Train on 65000 samples, validate on 65000 samples
Epoch 1/10
65000/65000 [==============================] - 6s 88us/step - loss: 0.6629 - acc: 0.6971 - val_loss: 0.5873 - val_acc: 0.8317
Epoch 2/10
65000/65000 [==============================] - 5s 72us/step - loss: 0.4253 - acc: 0.9397 - val_loss: 0.2529 - val_acc: 0.9956
Epoch 3/10
65000/65000 [==============================] - 5s 76us/step - loss: 0.1287 - acc: 0.9950 - val_loss: 0.0639 - val_acc: 0.9989
Epoch 4/10
65000/65000 [==============================] - 3s 44us/step - loss: 0.0419 - acc: 0.9992 - val_loss: 0.0300 - val_acc: 0.9990
Epoch 5/10
65000/65000 [==============================] - 3s 46us/step - loss: 0.0222 - acc: 0.9994 - val_loss: 0.0189 - val_acc: 0.9991
Epoch 6/10
65000/65000 [==============================] - 3s 43us/step - loss: 0.0146 - acc: 0.9994 - val_loss: 0.0137 - val_acc: 0.9991
Epoch 7/10
65000/65000 [==============================] - 3s 48us/step - loss: 0.0106 - acc: 0.9994 - val_loss: 0.0107 - val_acc: 0.9992
Epoch 8/10
65000/65000 [==============================] - 4s 56us/step - loss: 0.0083 - acc: 0.9995 - val_loss: 0.0087 - val_acc: 0.9992
Epoch 9/10
65000/65000 [==============================] - 4s 59us/step - loss: 0.0068 - acc: 0.9995 - val_loss: 0.0074 - val_acc: 0.9992
Epoch 10/10
65000/65000 [==============================] - 3s 53us/step - loss: 0.0057 - acc: 0.9996 - val_loss: 0.0064 - val_acc: 0.9992

We now evaluate the model.



In [35]:

    
train_accuracy = clf.evaluate(X_train, y_train_k, batch_size=200)[1]
test_accuracy = clf.evaluate(X_test, y_test_k, batch_size=200)[1]
critical_accuracy = clf.evaluate(data[critical], y_critical_k, batch_size=200)[1]

print ("Accuracy on train data: {0}".format(train_accuracy))
print ("Accuracy on test data: {0}".format(test_accuracy))
print ("Accuracy on critical data: {0}".format(critical_accuracy))









    



65000/65000 [==============================] - 2s 34us/step
65000/65000 [==============================] - 4s 54us/step
30000/30000 [==============================] - 3s 103us/step
Accuracy on train data: 0.999538461978619
Accuracy on test data: 0.9992307699643649
Accuracy on critical data: 0.9312000012397766

Then we plot the ROC curve for three datasets.



In [36]:

    
fig = plt.figure(figsize=(20, 14))

for (_X, _y), label in zip(
    [
        (X_train, y_train_k),
        (X_test, y_test_k),
        (data[critical], y_critical_k)
    ],
    ["Train", "Test", "Critical"]
):
    proba = clf.predict(_X)
    fpr, tpr, _ = skm.roc_curve(_y[:, 1], proba[:, 1])
    roc_auc = skm.auc(fpr, tpr)

    print ("Keras AUC ({0}): {1}".format(label, roc_auc))
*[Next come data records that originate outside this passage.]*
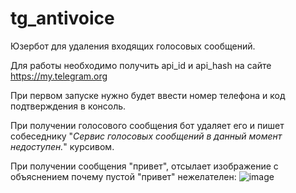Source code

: # tg_antivoice
Юзербот для удаления входящих голосовых сообщений.

Для работы необходимо получить api_id и api_hash на сайте https://my.telegram.org

При первом запуске нужно будет ввести номер телефона и код подтверждения в консоль.

При получении голосового сообщения бот удаляет его и пишет собеседнику "_Сервис голосовых сообщений в данный момент недоступен._" курсивом.

При получении сообщения "привет", отсылает изображение с объяснением почему пустой "привет" нежелателен:
![image](https://user-images.githubusercontent.com/5684828/154267663-98abd3c1-c708-4fec-b4c6-7b162016a79e.png)
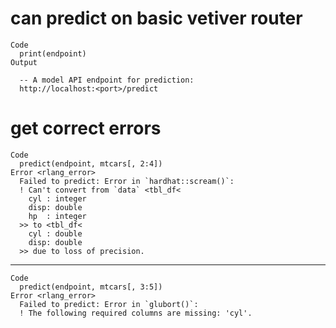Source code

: # can predict on basic vetiver router

    Code
      print(endpoint)
    Output
      
      -- A model API endpoint for prediction: 
      http://localhost:<port>/predict

# get correct errors

    Code
      predict(endpoint, mtcars[, 2:4])
    Error <rlang_error>
      Failed to predict: Error in `hardhat::scream()`:
      ! Can't convert from `data` <tbl_df<
        cyl : integer
        disp: double
        hp  : integer
      >> to <tbl_df<
        cyl : double
        disp: double
      >> due to loss of precision.

---

    Code
      predict(endpoint, mtcars[, 3:5])
    Error <rlang_error>
      Failed to predict: Error in `glubort()`:
      ! The following required columns are missing: 'cyl'.


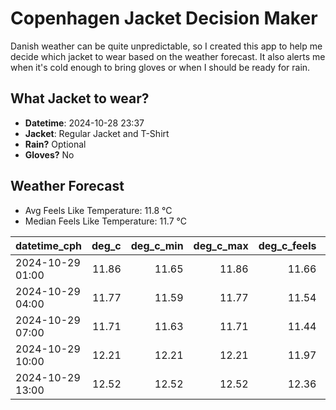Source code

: 
# Copenhagen Jacket Decision Maker

Danish weather can be quite unpredictable, so I created this app to help me decide which jacket to wear based on the weather forecast. 
It also alerts me when it's cold enough to bring gloves or when I should be ready for rain.

## What Jacket to wear?

- **Datetime**: 2024-10-28 23:37
- **Jacket**: Regular Jacket and T-Shirt
- **Rain?** Optional
- **Gloves?** No

## Weather Forecast
- Avg Feels Like Temperature: 11.8 °C
- Median Feels Like Temperature: 11.7 °C

| datetime_cph     |   deg_c |   deg_c_min |   deg_c_max |   deg_c_feels | weather   | wind   | rain   |
|:-----------------|--------:|------------:|------------:|--------------:|:----------|:-------|:-------|
| 2024-10-29 01:00 |   11.86 |       11.65 |       11.86 |         11.66 | Clouds    | Low    | None   |
| 2024-10-29 04:00 |   11.77 |       11.59 |       11.77 |         11.54 | Clouds    | Low    | None   |
| 2024-10-29 07:00 |   11.71 |       11.63 |       11.71 |         11.44 | Clouds    | Low    | None   |
| 2024-10-29 10:00 |   12.21 |       12.21 |       12.21 |         11.97 | Clouds    | Low    | None   |
| 2024-10-29 13:00 |   12.52 |       12.52 |       12.52 |         12.36 | Rain      | Low    | Low    |
        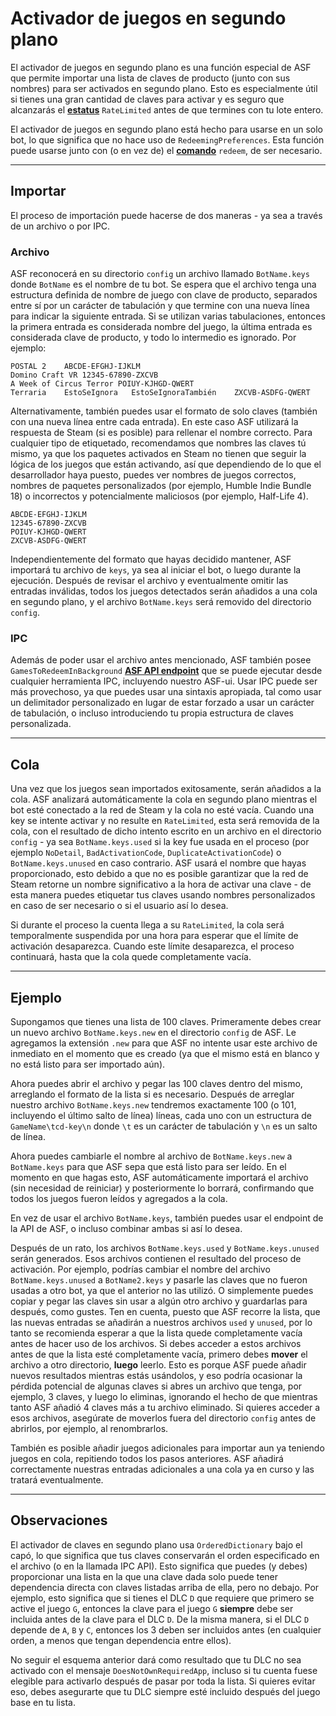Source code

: # Activador de juegos en segundo plano

El activador de juegos en segundo plano es una función especial de ASF que permite importar una lista de claves de producto (junto con sus nombres) para ser activados en segundo plano. Esto es especialmente útil si tienes una gran cantidad de claves para activar y es seguro que alcanzarás el **[estatus](https://github.com/JustArchiNET/ArchiSteamFarm/wiki/FAQ-es-es#cu%C3%A1l-es-el-significado-de-estatus-al-activar-una-clave)** `RateLimited` antes de que termines con tu lote entero.

El activador de juegos en segundo plano está hecho para usarse en un solo bot, lo que significa que no hace uso de `RedeemingPreferences`. Esta función puede usarse junto con (o en vez de) el **[comando](https://github.com/JustArchiNET/ArchiSteamFarm/wiki/Commands-es-es)** `redeem`, de ser necesario.

* * *

## Importar

El proceso de importación puede hacerse de dos maneras - ya sea a través de un archivo o por IPC.

### Archivo

ASF reconocerá en su directorio `config` un archivo llamado `BotName.keys` donde `BotName` es el nombre de tu bot. Se espera que el archivo tenga una estructura definida de nombre de juego con clave de producto, separados entre sí por un carácter de tabulación y que termine con una nueva línea para indicar la siguiente entrada. Si se utilizan varias tabulaciones, entonces la primera entrada es considerada nombre del juego, la última entrada es considerada clave de producto, y todo lo intermedio es ignorado. Por ejemplo:

    POSTAL 2    ABCDE-EFGHJ-IJKLM
    Domino Craft VR 12345-67890-ZXCVB
    A Week of Circus Terror POIUY-KJHGD-QWERT
    Terraria    EstoSeIgnora   EstoSeIgnoraTambién    ZXCVB-ASDFG-QWERT
    

Alternativamente, también puedes usar el formato de solo claves (también con una nueva línea entre cada entrada). En este caso ASF utilizará la respuesta de Steam (si es posible) para rellenar el nombre correcto. Para cualquier tipo de etiquetado, recomendamos que nombres las claves tú mismo, ya que los paquetes activados en Steam no tienen que seguir la lógica de los juegos que están activando, así que dependiendo de lo que el desarrollador haya puesto, puedes ver nombres de juegos correctos, nombres de paquetes personalizados (por ejemplo, Humble Indie Bundle 18) o incorrectos y potencialmente maliciosos (por ejemplo, Half-Life 4).

    ABCDE-EFGHJ-IJKLM
    12345-67890-ZXCVB
    POIUY-KJHGD-QWERT
    ZXCVB-ASDFG-QWERT
    

Independientemente del formato que hayas decidido mantener, ASF importará tu archivo de `keys`, ya sea al iniciar el bot, o luego durante la ejecución. Después de revisar el archivo y eventualmente omitir las entradas inválidas, todos los juegos detectados serán añadidos a una cola en segundo plano, y el archivo `BotName.keys` será removido del directorio `config`.

### IPC

Además de poder usar el archivo antes mencionado, ASF también posee `GamesToRedeemInBackground` **[ASF API endpoint](https://github.com/JustArchiNET/ArchiSteamFarm/wiki/IPC-es-es#asf-api)** que se puede ejecutar desde cualquier herramienta IPC, incluyendo nuestro ASF-ui. Usar IPC puede ser más provechoso, ya que puedes usar una sintaxis apropiada, tal como usar un delimitador personalizado en lugar de estar forzado a usar un carácter de tabulación, o incluso introduciendo tu propia estructura de claves personalizada.

* * *

## Cola

Una vez que los juegos sean importados exitosamente, serán añadidos a la cola. ASF analizará automáticamente la cola en segundo plano mientras el bot esté conectado a la red de Steam y la cola no esté vacía. Cuando una key se intente activar y no resulte en `RateLimited`, esta será removida de la cola, con el resultado de dicho intento escrito en un archivo en el directorio `config` - ya sea `BotName.keys.used` si la key fue usada en el proceso (por ejemplo `NoDetail`, `BadActivationCode`, `DuplicateActivationCode`) o `BotName.keys.unused` en caso contrario. ASF usará el nombre que hayas proporcionado, esto debido a que no es posible garantizar que la red de Steam retorne un nombre significativo a la hora de activar una clave - de esta manera puedes etiquetar tus claves usando nombres personalizados en caso de ser necesario o si el usuario así lo desea.

Si durante el proceso la cuenta llega a su `RateLimited`, la cola será temporalmente suspendida por una hora para esperar que el límite de activación desaparezca. Cuando este límite desaparezca, el proceso continuará, hasta que la cola quede completamente vacía.

* * *

## Ejemplo

Supongamos que tienes una lista de 100 claves. Primeramente debes crear un nuevo archivo `BotName.keys.new` en el directorio `config` de ASF. Le agregamos la extensión `.new` para que ASF no intente usar este archivo de inmediato en el momento que es creado (ya que el mismo está en blanco y no está listo para ser importado aún).

Ahora puedes abrir el archivo y pegar las 100 claves dentro del mismo, arreglando el formato de la lista si es necesario. Después de arreglar nuestro archivo `BotName.keys.new` tendremos exactamente 100 (o 101, incluyendo el último salto de línea) líneas, cada uno con un estructura de `GameName\tcd-key\n` donde `\t` es un carácter de tabulación y `\n` es un salto de línea.

Ahora puedes cambiarle el nombre al archivo de `BotName.keys.new` a `BotName.keys` para que ASF sepa que está listo para ser leído. En el momento en que hagas esto, ASF automáticamente importará el archivo (sin necesidad de reiniciar) y posteriormente lo borrará, confirmando que todos los juegos fueron leídos y agregados a la cola.

En vez de usar el archivo `BotName.keys`, también puedes usar el endpoint de la API de ASF, o incluso combinar ambas si así lo desea.

Después de un rato, los archivos `BotName.keys.used` y `BotName.keys.unused` serán generados. Esos archivos contienen el resultado del proceso de activación. Por ejemplo, podrías cambiar el nombre del archivo `BotName.keys.unused` a `BotName2.keys` y pasarle las claves que no fueron usadas a otro bot, ya que el anterior no las utilizó. O simplemente puedes copiar y pegar las claves sin usar a algún otro archivo y guardarlas para después, como gustes. Ten en cuenta, puesto que ASF recorre la lista, que las nuevas entradas se añadirán a nuestros archivos `used` y `unused`, por lo tanto se recomienda esperar a que la lista quede completamente vacía antes de hacer uso de los archivos. Si debes acceder a estos archivos antes de que la lista esté completamente vacía, primero debes **mover** el archivo a otro directorio, **luego** leerlo. Esto es porque ASF puede añadir nuevos resultados mientras estás usándolos, y eso podría ocasionar la pérdida potencial de algunas claves si abres un archivo que tenga, por ejemplo, 3 claves, y luego lo eliminas, ignorando el hecho de que mientras tanto ASF añadió 4 claves más a tu archivo eliminado. Si quieres acceder a esos archivos, asegúrate de moverlos fuera del directorio `config` antes de abrirlos, por ejemplo, al renombrarlos.

También es posible añadir juegos adicionales para importar aun ya teniendo juegos en cola, repitiendo todos los pasos anteriores. ASF añadirá correctamente nuestras entradas adicionales a una cola ya en curso y las tratará eventualmente.

* * *

## Observaciones

El activador de claves en segundo plano usa `OrderedDictionary` bajo el capó, lo que significa que tus claves conservarán el orden especificado en el archivo (o en la llamada IPC API). Esto significa que puedes (y debes) proporcionar una lista en la que una clave dada solo puede tener dependencia directa con claves listadas arriba de ella, pero no debajo. Por ejemplo, esto significa que si tienes el DLC `D` que requiere que primero se active el juego `G`, entonces la clave para el juego `G` **siempre** debe ser incluida antes de la clave para el DLC `D`. De la misma manera, si el DLC `D` depende de `A`, `B` y `C`, entonces los 3 deben ser incluidos antes (en cualquier orden, a menos que tengan dependencia entre ellos).

No seguir el esquema anterior dará como resultado que tu DLC no sea activado con el mensaje `DoesNotOwnRequiredApp`, incluso si tu cuenta fuese elegible para activarlo después de pasar por toda la lista. Si quieres evitar eso, debes asegurarte que tu DLC siempre esté incluido después del juego base en tu lista.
    plt.plot(fpr, tpr, label="{0} (AUC = {1})".format(label, roc_auc), linewidth=4.0)

plt.plot([0, 1], [0, 1], "--", label="Guessing (AUC = 0.5)", linewidth=4.0)
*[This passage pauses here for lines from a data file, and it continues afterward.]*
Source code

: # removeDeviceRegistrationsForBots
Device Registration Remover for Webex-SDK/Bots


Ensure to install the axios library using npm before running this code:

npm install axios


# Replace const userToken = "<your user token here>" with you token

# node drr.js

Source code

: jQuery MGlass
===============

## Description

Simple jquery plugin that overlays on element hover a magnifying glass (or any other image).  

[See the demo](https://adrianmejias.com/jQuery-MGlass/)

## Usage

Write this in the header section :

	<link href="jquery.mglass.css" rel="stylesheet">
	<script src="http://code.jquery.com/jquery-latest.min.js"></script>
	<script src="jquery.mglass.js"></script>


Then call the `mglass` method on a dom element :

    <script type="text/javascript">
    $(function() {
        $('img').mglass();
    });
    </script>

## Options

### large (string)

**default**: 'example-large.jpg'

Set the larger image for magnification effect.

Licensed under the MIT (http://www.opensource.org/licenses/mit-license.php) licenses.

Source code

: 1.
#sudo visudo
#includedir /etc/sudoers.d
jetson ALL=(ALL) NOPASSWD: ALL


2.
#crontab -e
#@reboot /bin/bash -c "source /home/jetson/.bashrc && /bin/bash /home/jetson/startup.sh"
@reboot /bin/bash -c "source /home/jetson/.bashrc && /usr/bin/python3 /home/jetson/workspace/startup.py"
plt.title(r"The ROC curve for Keras", fontsize=18)
plt.xlabel(r"False positive rate", fontsize=18)
plt.ylabel(r"True positive rate", fontsize=18)
plt.axis([-0.01, 1.01, -0.01, 1.01])
plt.xticks(fontsize=18)
plt.yticks(fontsize=18)
plt.legend(loc="best", fontsize=18)
plt.show()









    



Keras AUC (Train): 0.9999965210789427
Keras AUC (Test): 0.9999774128074636
Keras AUC (Critical): 0.9849365475

We see that we get much the same performance as for the MLPClassifier from Scikit-learn.

Conclusion

We have successfully used a neural net using Keras and predicted the phase transition of the two-dimensional Ising model. As opposed to the logistic regression we get a much better performance on all datasets. More importantly we successfully predict reasonable values on the critical dataset which is extrapolated from the training and testing data.